--- To do ---
Scan the records below for the line with "T1-T5) – Select the" and the line with "with the associated". Repeat those two lines and every line between them exactly, and nothing else.

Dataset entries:
BEGIN

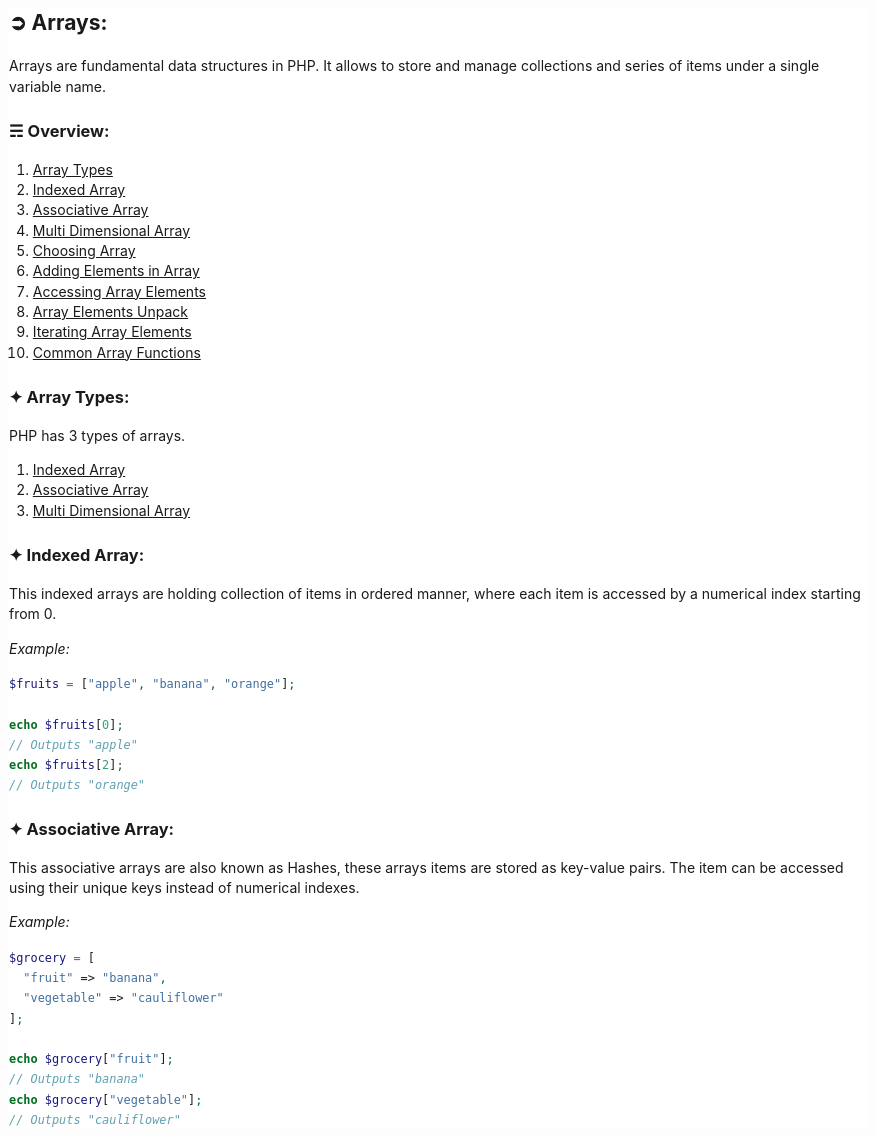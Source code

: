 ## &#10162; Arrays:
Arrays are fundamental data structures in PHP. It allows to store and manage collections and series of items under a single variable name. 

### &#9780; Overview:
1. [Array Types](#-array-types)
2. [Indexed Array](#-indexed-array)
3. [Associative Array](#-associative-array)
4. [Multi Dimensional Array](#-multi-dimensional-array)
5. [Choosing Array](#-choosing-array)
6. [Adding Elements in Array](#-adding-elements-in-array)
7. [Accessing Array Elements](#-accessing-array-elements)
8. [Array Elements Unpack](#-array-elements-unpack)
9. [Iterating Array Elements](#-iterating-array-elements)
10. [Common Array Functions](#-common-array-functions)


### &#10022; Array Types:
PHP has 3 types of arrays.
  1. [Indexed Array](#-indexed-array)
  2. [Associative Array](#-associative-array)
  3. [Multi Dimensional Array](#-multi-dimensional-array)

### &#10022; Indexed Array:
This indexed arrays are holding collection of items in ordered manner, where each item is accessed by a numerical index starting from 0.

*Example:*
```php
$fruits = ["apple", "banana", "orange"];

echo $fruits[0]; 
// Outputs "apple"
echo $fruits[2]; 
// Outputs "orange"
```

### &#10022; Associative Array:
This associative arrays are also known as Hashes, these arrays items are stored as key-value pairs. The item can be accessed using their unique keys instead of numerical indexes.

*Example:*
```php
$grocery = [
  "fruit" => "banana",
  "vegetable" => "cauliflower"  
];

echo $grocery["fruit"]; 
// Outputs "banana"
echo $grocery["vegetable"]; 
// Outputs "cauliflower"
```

END
BEGIN

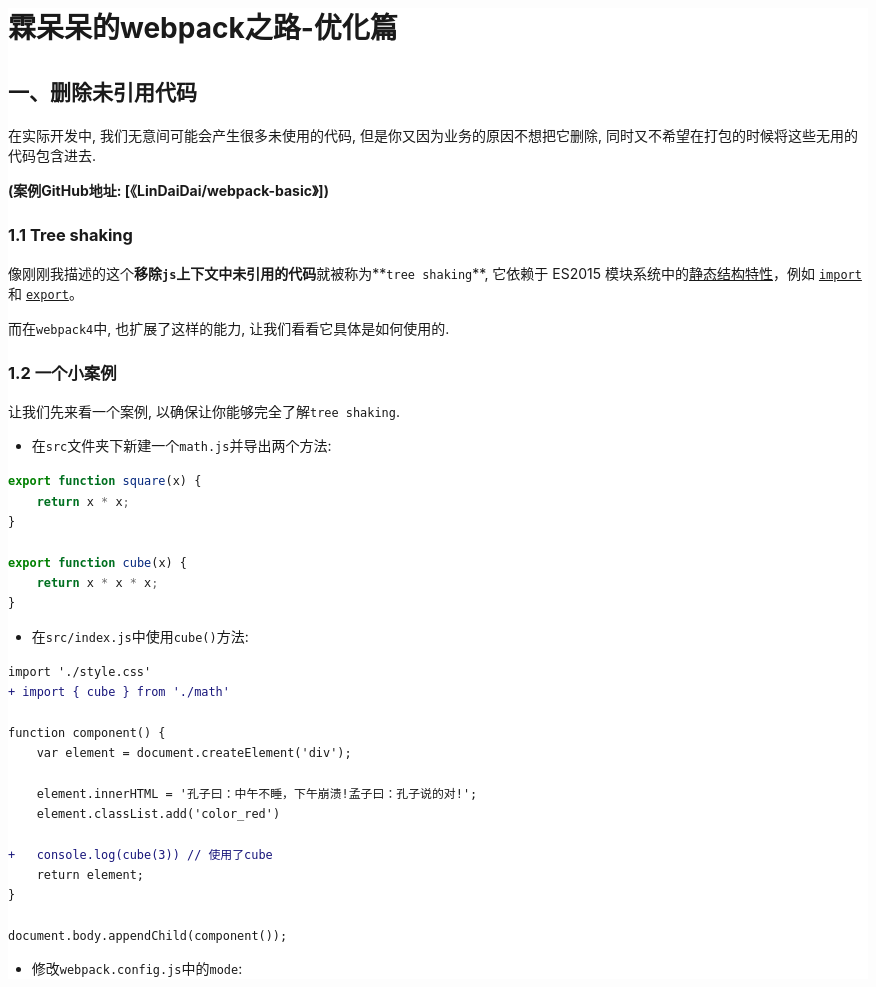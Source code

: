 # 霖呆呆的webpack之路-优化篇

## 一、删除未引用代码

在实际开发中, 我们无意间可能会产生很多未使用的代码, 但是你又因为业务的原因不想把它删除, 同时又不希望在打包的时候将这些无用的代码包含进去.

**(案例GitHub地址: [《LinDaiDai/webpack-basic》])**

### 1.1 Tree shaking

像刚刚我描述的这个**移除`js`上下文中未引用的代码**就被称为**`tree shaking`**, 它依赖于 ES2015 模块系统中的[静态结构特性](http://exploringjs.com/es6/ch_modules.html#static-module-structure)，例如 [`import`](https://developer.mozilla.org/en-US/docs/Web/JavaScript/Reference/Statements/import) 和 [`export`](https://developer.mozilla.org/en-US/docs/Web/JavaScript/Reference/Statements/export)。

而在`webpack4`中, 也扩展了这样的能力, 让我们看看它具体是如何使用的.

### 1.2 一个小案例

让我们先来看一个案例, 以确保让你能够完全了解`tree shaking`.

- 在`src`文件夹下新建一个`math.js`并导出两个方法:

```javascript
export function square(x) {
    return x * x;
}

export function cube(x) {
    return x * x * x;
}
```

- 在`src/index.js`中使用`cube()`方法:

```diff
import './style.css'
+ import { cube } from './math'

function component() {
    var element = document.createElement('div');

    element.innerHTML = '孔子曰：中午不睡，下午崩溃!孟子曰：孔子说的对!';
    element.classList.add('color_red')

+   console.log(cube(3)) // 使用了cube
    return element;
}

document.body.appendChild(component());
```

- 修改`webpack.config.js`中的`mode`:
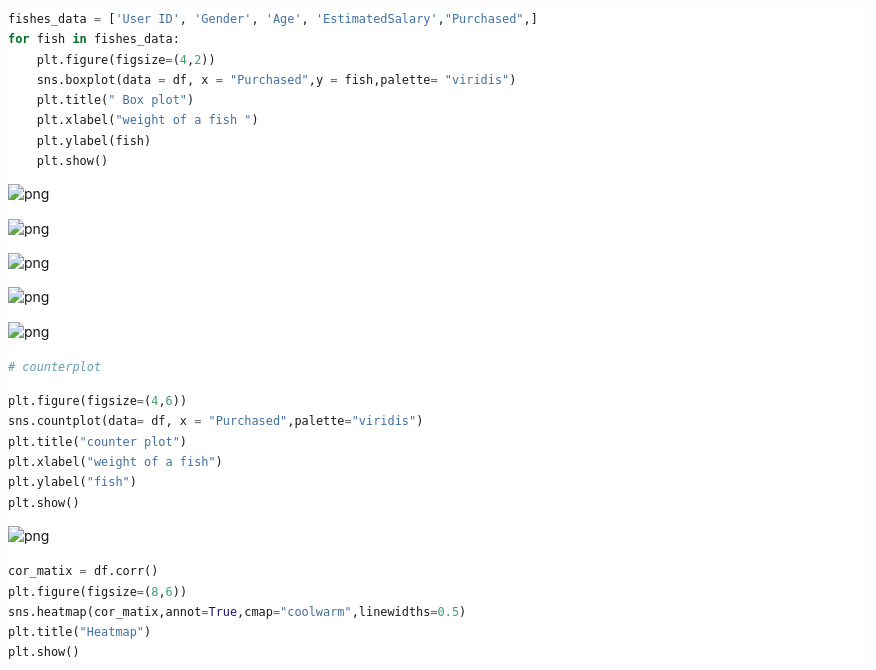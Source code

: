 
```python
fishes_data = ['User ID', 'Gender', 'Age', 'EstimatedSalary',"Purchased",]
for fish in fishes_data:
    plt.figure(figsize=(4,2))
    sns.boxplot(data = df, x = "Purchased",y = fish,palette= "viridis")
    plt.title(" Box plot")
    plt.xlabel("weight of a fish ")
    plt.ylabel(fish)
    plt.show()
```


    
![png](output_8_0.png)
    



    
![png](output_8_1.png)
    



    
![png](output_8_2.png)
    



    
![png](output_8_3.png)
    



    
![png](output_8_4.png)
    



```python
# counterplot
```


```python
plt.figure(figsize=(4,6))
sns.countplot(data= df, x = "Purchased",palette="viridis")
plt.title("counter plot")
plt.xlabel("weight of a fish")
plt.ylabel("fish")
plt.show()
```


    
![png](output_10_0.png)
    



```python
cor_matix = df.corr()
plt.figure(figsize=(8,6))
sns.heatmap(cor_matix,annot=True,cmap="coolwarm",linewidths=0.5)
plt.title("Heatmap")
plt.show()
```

END
BEGIN

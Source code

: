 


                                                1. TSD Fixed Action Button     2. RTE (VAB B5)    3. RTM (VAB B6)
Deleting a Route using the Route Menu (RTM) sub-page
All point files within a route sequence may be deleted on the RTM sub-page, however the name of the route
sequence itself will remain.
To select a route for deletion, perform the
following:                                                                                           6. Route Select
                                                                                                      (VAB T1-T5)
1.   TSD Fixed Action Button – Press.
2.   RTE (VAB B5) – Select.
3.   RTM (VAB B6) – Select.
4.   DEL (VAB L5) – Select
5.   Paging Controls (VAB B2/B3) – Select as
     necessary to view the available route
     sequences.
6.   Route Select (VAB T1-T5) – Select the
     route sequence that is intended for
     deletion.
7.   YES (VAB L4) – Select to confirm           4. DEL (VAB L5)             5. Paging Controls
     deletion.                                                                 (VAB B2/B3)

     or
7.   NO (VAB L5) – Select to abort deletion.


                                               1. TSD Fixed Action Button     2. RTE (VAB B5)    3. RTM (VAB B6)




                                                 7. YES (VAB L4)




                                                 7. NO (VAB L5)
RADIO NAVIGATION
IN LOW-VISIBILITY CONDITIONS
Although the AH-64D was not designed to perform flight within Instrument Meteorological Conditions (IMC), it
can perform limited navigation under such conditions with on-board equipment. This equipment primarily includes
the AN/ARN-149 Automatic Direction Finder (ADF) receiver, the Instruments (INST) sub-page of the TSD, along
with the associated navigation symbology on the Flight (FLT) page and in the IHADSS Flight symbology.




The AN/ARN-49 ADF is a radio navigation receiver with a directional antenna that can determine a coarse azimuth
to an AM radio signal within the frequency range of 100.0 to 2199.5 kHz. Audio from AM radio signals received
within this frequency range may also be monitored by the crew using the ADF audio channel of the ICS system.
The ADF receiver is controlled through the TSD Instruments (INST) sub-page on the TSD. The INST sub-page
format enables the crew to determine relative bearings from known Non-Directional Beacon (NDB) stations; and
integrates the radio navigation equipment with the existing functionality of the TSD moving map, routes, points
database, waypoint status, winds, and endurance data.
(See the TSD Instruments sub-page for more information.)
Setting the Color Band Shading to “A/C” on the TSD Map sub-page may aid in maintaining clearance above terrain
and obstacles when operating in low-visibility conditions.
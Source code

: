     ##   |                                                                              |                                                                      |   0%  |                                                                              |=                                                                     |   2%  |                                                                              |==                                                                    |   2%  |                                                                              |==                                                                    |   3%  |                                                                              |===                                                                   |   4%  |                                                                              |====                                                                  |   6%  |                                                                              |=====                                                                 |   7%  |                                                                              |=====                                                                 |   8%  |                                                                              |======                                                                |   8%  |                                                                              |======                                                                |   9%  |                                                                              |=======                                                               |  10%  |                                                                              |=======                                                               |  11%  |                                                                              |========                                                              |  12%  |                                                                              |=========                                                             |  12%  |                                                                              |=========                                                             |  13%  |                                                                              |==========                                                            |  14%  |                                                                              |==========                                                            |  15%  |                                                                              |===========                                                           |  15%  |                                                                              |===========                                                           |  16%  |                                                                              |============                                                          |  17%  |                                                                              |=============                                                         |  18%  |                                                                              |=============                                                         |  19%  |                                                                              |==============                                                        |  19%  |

END

--- Response below ---
6.   Route Select (VAB T1-T5) – Select the
     route sequence that is intended for
     deletion.
7.   YES (VAB L4) – Select to confirm           4. DEL (VAB L5)             5. Paging Controls
     deletion.                                                                 (VAB B2/B3)

     or
7.   NO (VAB L5) – Select to abort deletion.


                                               1. TSD Fixed Action Button     2. RTE (VAB B5)    3. RTM (VAB B6)




                                                 7. YES (VAB L4)




                                                 7. NO (VAB L5)
RADIO NAVIGATION
IN LOW-VISIBILITY CONDITIONS
Although the AH-64D was not designed to perform flight within Instrument Meteorological Conditions (IMC), it
can perform limited navigation under such conditions with on-board equipment. This equipment primarily includes
the AN/ARN-149 Automatic Direction Finder (ADF) receiver, the Instruments (INST) sub-page of the TSD, along
with the associated navigation symbology on the Flight (FLT) page and in the IHADSS Flight symbology.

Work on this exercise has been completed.